Justice Whiting always occupied a special place in my memory, because he was the first Supreme Court justice I ever got to meet. It was at a reception of some sort, probably back in the late 1980s or early 1990s; I had probably argued a good, solid two appeals (if you count arguments before writ panels) in my career at that point, and members of the Supreme Court were still, in my mind, distant figures who made lofty pronouncements from far beyond the reach of mere lawyers. They were uniformly grim, and always knew that whatever you said, you were wrong.

And yet, here was this man, whom I had only seen before on the bench, standing next to me and chatting amiably, as though we were next-door neighbors. I felt nervous at first, as most adolescent lawyers (I had gone past the point of being a baby lawyer by then) would feel in such a circumstance. But his gracious manner put me at ease. Although the conversation lasted perhaps two minutes, and despite the fact that I can’t possibly recall the substance of it now, I have never forgotten the sense of, “Wow; I just talked with a Supreme Court justice. And he was pleasant.”

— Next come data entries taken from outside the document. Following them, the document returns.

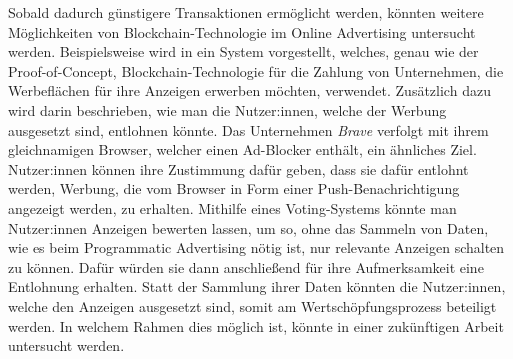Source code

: Sobald dadurch günstigere Transaktionen ermöglicht werden, könnten weitere Möglichkeiten von Blockchain-Technologie im Online Advertising untersucht werden. Beispielsweise wird in \cite{ding_2021} ein System vorgestellt, welches, genau wie der Proof-of-Concept, Blockchain-Technologie für die Zahlung von Unternehmen, die Werbeflächen für ihre Anzeigen erwerben möchten, verwendet. Zusätzlich dazu wird darin beschrieben, wie man die Nutzer:innen, welche der Werbung ausgesetzt sind, entlohnen könnte. Das Unternehmen \emph{Brave} verfolgt mit ihrem gleichnamigen Browser, welcher einen Ad-Blocker enthält, ein ähnliches Ziel. Nutzer:innen können ihre Zustimmung dafür geben, dass sie dafür entlohnt werden, Werbung, die vom Browser in Form einer Push-Benachrichtigung angezeigt werden, zu erhalten. Mithilfe eines Voting-Systems könnte man Nutzer:innen Anzeigen bewerten lassen, um so, ohne das Sammeln von Daten, wie es beim Programmatic Advertising nötig ist, nur relevante Anzeigen schalten zu können. Dafür würden sie dann anschließend für ihre Aufmerksamkeit eine Entlohnung erhalten. Statt der Sammlung ihrer Daten könnten die Nutzer:innen, welche den Anzeigen ausgesetzt sind, somit am Wertschöpfungsprozess beteiligt werden. In welchem Rahmen dies möglich ist, könnte in einer zukünftigen Arbeit untersucht werden.


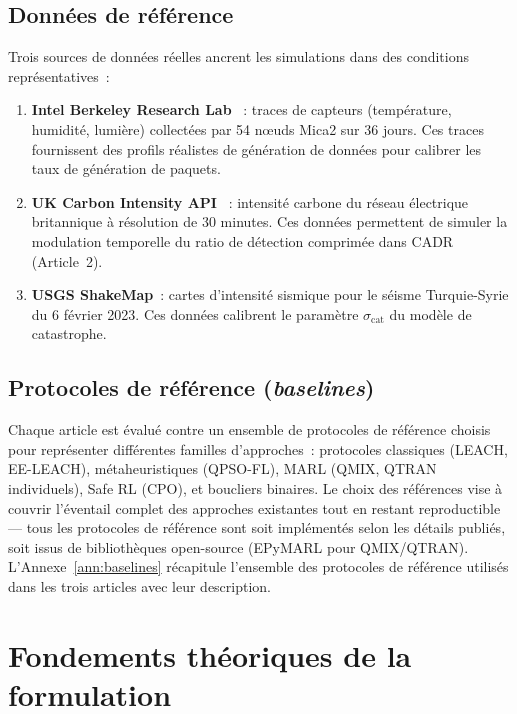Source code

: \subsection{Données de référence}

Trois sources de données réelles ancrent les simulations dans des conditions représentatives~:
\begin{enumerate}
    \item \textbf{Intel Berkeley Research Lab} \cite{intel_lab_data}~: traces de capteurs (température, humidité, lumière) collectées par 54 n\oe{}uds Mica2 sur 36 jours. Ces traces fournissent des profils réalistes de génération de données pour calibrer les taux de génération de paquets.
    \item \textbf{UK Carbon Intensity API} \cite{uk_carbon_api}~: intensité carbone du réseau électrique britannique à résolution de 30 minutes. Ces données permettent de simuler la modulation temporelle du ratio de détection comprimée dans CADR (Article~2).
    \item \textbf{USGS ShakeMap}~: cartes d'intensité sismique pour le séisme Turquie-Syrie du 6 février 2023. Ces données calibrent le paramètre $\sigma_{\text{cat}}$ du modèle de catastrophe.
\end{enumerate}

\subsection{Protocoles de référence (\emph{baselines})}

Chaque article est évalué contre un ensemble de protocoles de référence choisis pour représenter différentes familles d'approches~: protocoles classiques (LEACH, EE-LEACH), métaheuristiques (QPSO-FL), MARL (QMIX, QTRAN individuels), Safe RL (CPO), et boucliers binaires. Le choix des références vise à couvrir l'éventail complet des approches existantes tout en restant reproductible --- tous les protocoles de référence sont soit implémentés selon les détails publiés, soit issus de bibliothèques open-source (EPyMARL pour QMIX/QTRAN). L'Annexe~\ref{ann:baselines} récapitule l'ensemble des protocoles de référence utilisés dans les trois articles avec leur description.


\section{Fondements théoriques de la formulation}\label{sec:demarche-theoretical}

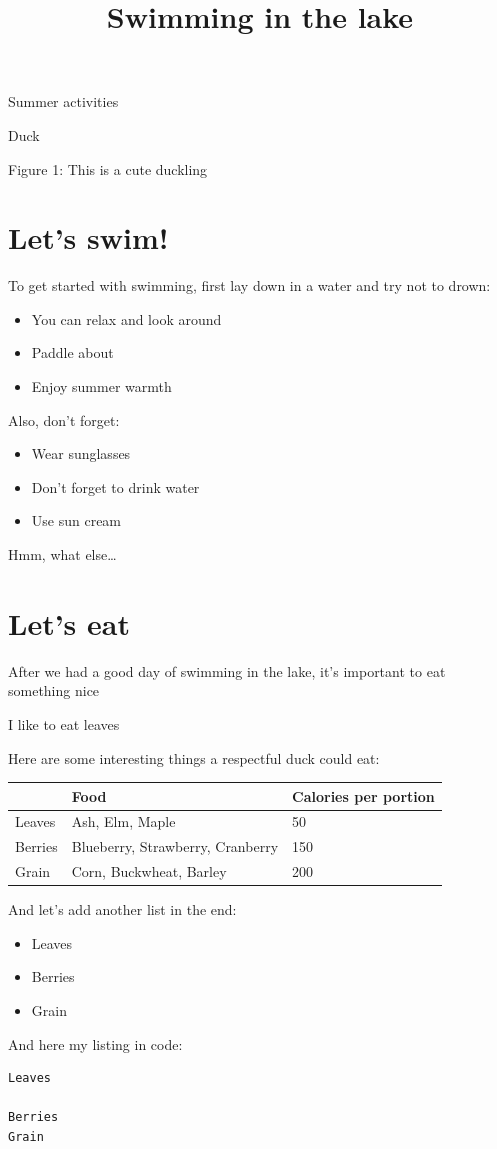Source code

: \documentclass[11pt,a4paper]{article}
\title{Swimming in the lake}
\begin{document}
\maketitle

Summer activities

Duck

Figure 1: This is a cute duckling

\section{Let’s swim!}

To get started with swimming, first lay down in a water and try not to drown:

\begin{itemize}
\item You can relax and look around
\item Paddle about
\item Enjoy summer warmth
\end{itemize}

Also, don’t forget:

\begin{itemize}
\item Wear sunglasses
\item Don’t forget to drink water
\item Use sun cream
\end{itemize}

Hmm, what else…

\section{Let’s eat}

After we had a good day of swimming in the lake, it’s important to eat something nice

I like to eat leaves

Here are some interesting things a respectful duck could eat:

\begin{table}[h]
\begin{tabular}{|l|l|l|}
\hline
 & Food & Calories per portion \\ \hline
Leaves & Ash, Elm, Maple & 50 \\ \hline
Berries & Blueberry, Strawberry, Cranberry & 150 \\ \hline
Grain & Corn, Buckwheat, Barley & 200 \\ \hline
\end{tabular}
\end{table}

And let’s add another list in the end:

\begin{itemize}
\item Leaves
\item Berries
\item Grain
\end{itemize}

And here my listing in code:

\begin{verbatim}
Leaves

Berries
Grain
\end{verbatim}
\end{document}
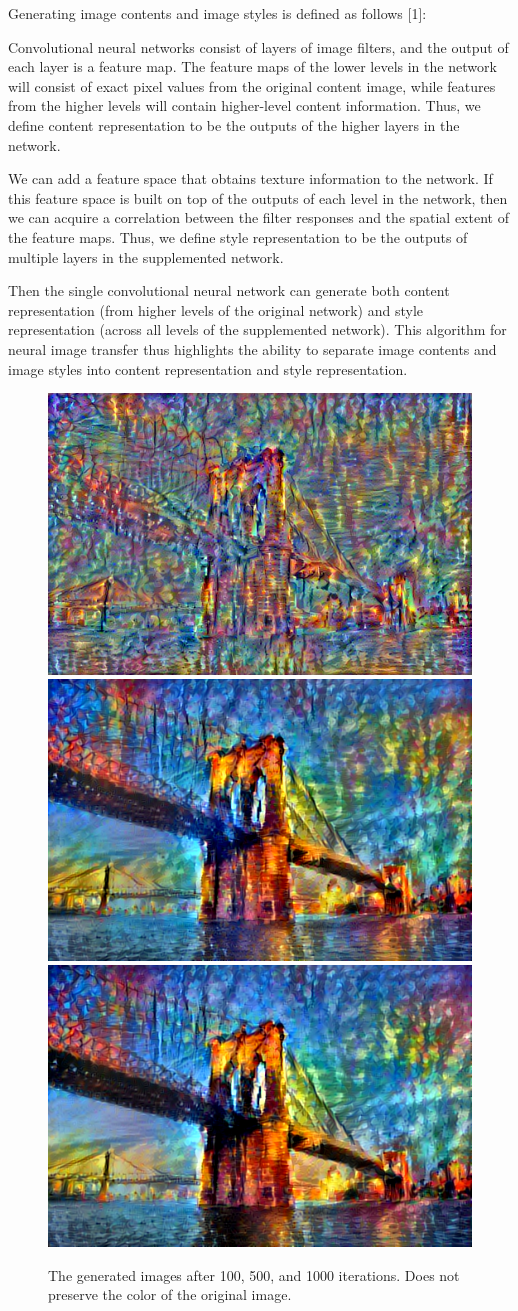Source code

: \documentclass[10pt,twocolumn,letterpaper]{article}
\begin{document}
Generating image contents and image styles is defined as follows [1]:

Convolutional neural networks consist of layers of image filters, and the output of each layer is a feature map. The feature maps of the lower levels in the network will consist of exact pixel values from the original content image, while features from the higher levels will contain higher-level content information. Thus, we define content representation to be the outputs of the higher layers in the network.

We can add a feature space that obtains texture information to the network. If this feature space is built on top of the outputs of each level in the network, then we can acquire a correlation between the filter responses and the spatial extent of the feature maps. Thus, we define style representation to be the outputs of multiple layers in the supplemented network. 

Then the single convolutional neural network can generate both content representation (from higher levels of the original network) and style representation (across all levels of the supplemented network). This algorithm for neural image transfer thus highlights the ability to separate image contents and image styles into content representation and style representation. 

\begin{figure}
\begin{center}
\includegraphics[width=0.3\linewidth]{painted_bridge/out_100.png}
\includegraphics[width=0.3\linewidth]{painted_bridge/out_500.png}
\includegraphics[width=0.3\linewidth]{painted_bridge/out.png}
\end{center}
   \caption{The generated images after 100, 500, and 1000 iterations. Does not preserve the color of the original image.}
\label{fig:short}
\end{figure}
\end{document}
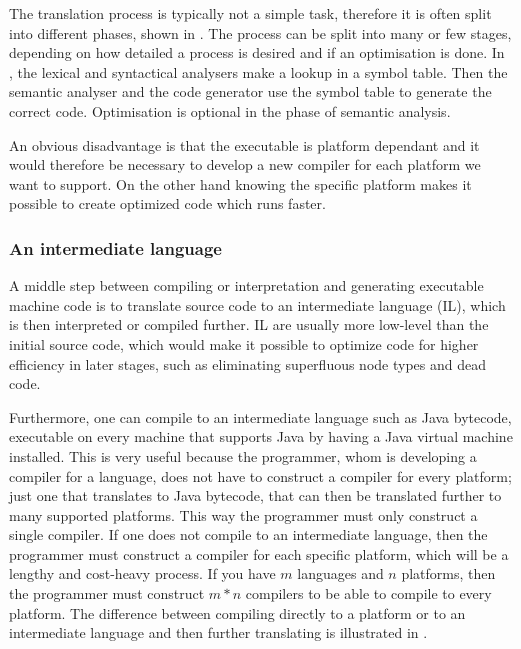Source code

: The translation process is typically not a simple task,
therefore it is often split into different phases, shown in
. The process can be split into many or
few stages, depending on how detailed a process is desired and if an
optimisation is done. In , the lexical and
syntactical analysers make a lookup in a symbol table. Then the semantic
analyser and the code generator use the symbol table to generate
the correct code. Optimisation is optional in the phase of semantic
analysis. \cite[p. 46]{sebesta2013}



An obvious disadvantage is that the executable is platform dependant
and it would therefore be necessary to develop a new compiler for each
platform we want to support. On the other hand knowing the specific
platform makes it possible to create optimized code which runs faster.

\subsubsection{An intermediate language}
\label{sec:intermediatelanguage}
A middle step between compiling or interpretation and generating executable
machine code is to translate source code to an intermediate language (IL), which
is then interpreted or compiled further. IL are usually more low-level than the
initial source code, which would make it possible to optimize code for higher
efficiency in later stages, such as eliminating superfluous node types and dead
code.

Furthermore, one can compile to an intermediate language such as Java bytecode,
executable on every machine that supports Java by having a Java virtual machine
installed. This is very useful because the programmer, whom is developing a
compiler for a language, does not have to construct a compiler for every
platform; just one that translates to Java bytecode, that can then be translated
further to many supported platforms. This way the programmer must only construct a
single compiler. If one does not compile to an intermediate language, then the
programmer must construct a compiler for each specific platform, which will be a
lengthy and cost-heavy process. If you have $m$ languages and $n$ platforms,
then the programmer must construct $m*n$ compilers to be able to compile to
every platform. The difference between compiling directly to a platform or to an
intermediate language and then further translating is illustrated in
.

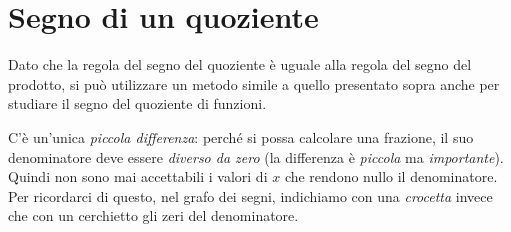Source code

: \section{Segno di un quoziente}
\label{sec:dis_quoziente}

Dato che la regola del segno del quoziente è uguale alla regola del 
segno del prodotto,
si può utilizzare un metodo simile a quello presentato sopra anche 
per studiare il segno del quoziente di funzioni.

C'è un'unica \emph{piccola differenza}: perché si possa calcolare una 
frazione, il suo denominatore deve essere \emph{diverso da zero} (la 
differenza è \emph{piccola} ma \emph{importante}). 
Quindi non sono mai accettabili i valori di \(x\) che rendono nullo il 
denominatore.
Per ricordarci di questo, nel grafo dei segni, indichiamo con una 
\emph{crocetta} invece che con un cerchietto gli zeri del denominatore.

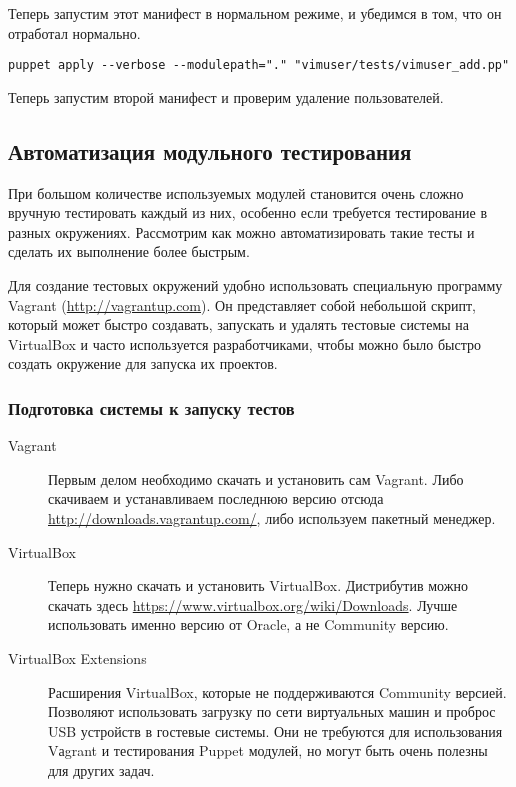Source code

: Теперь запустим этот манифест в нормальном режиме, и убедимся в том, что он отработал нормально.

\begin{verbatim}
puppet apply --verbose --modulepath="." "vimuser/tests/vimuser_add.pp"
\end{verbatim}


Теперь запустим второй манифест и проверим удаление пользователей.


\subsection{Автоматизация модульного тестирования}

При большом количестве используемых модулей становится очень сложно вручную тестировать каждый из них, особенно если требуется тестирование в разных окружениях. Рассмотрим как можно автоматизировать такие тесты и сделать их выполнение более быстрым.

Для создание тестовых окружений удобно использовать специальную программу Vagrant (\url{http://vagrantup.com}). Он представляет собой небольшой скрипт, который может быстро создавать, запускать и удалять тестовые системы на VirtualBox и часто используется разработчиками, чтобы можно было быстро создать окружение для запуска их проектов.

\subsubsection{Подготовка системы к запуску тестов}

\begin{description}
\item[Vagrant] Первым делом необходимо скачать и установить сам Vagrant. Либо скачиваем и устанавливаем последнюю версию отсюда \url{http://downloads.vagrantup.com/}, либо используем пакетный менеджер.
\item[VirtualBox] Теперь нужно скачать и установить VirtualBox. Дистрибутив можно скачать здесь \url{https://www.virtualbox.org/wiki/Downloads}. Лучше использовать именно версию от Oracle, а не Community версию.
\item[VirtualBox Extensions] Расширения VirtualBox, которые не поддерживаются Community версией. Позволяют использовать загрузку по сети виртуальных машин и проброс USB устройств в гостевые системы. Они не требуются для использования Vаgrant и тестирования Puppet модулей, но могут быть очень полезны для других задач.
\end{description}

In the intervening decades, I have met many more justices. There have been no grim know-it-alls among them; I have found them to be uniformly gracious and pleasant people, just as Justice Whiting was to me. Remembering that brief meeting has, to a degree, colored my view of the justices, in what I hope is a positive way: I regard them as people, just like me. And just like me, they respond well to certain forms of persuasion and poorly to others. They prefer plain English; they appreciate it when you get to the point instead of starting with a long, elaborate wind-up; they don’t like being lectured to, or treated as visiting deities by lawyers. They really, really don’t like being deceived.

Applying that principle has made me a much more effective advocate than I would have been if I had persisted in the visiting-deity approach. In this way, my brief encounter with Justice Whiting indirectly made me a better lawyer, and probably a better person. I am where I am now, in part, because of the kindness of this man.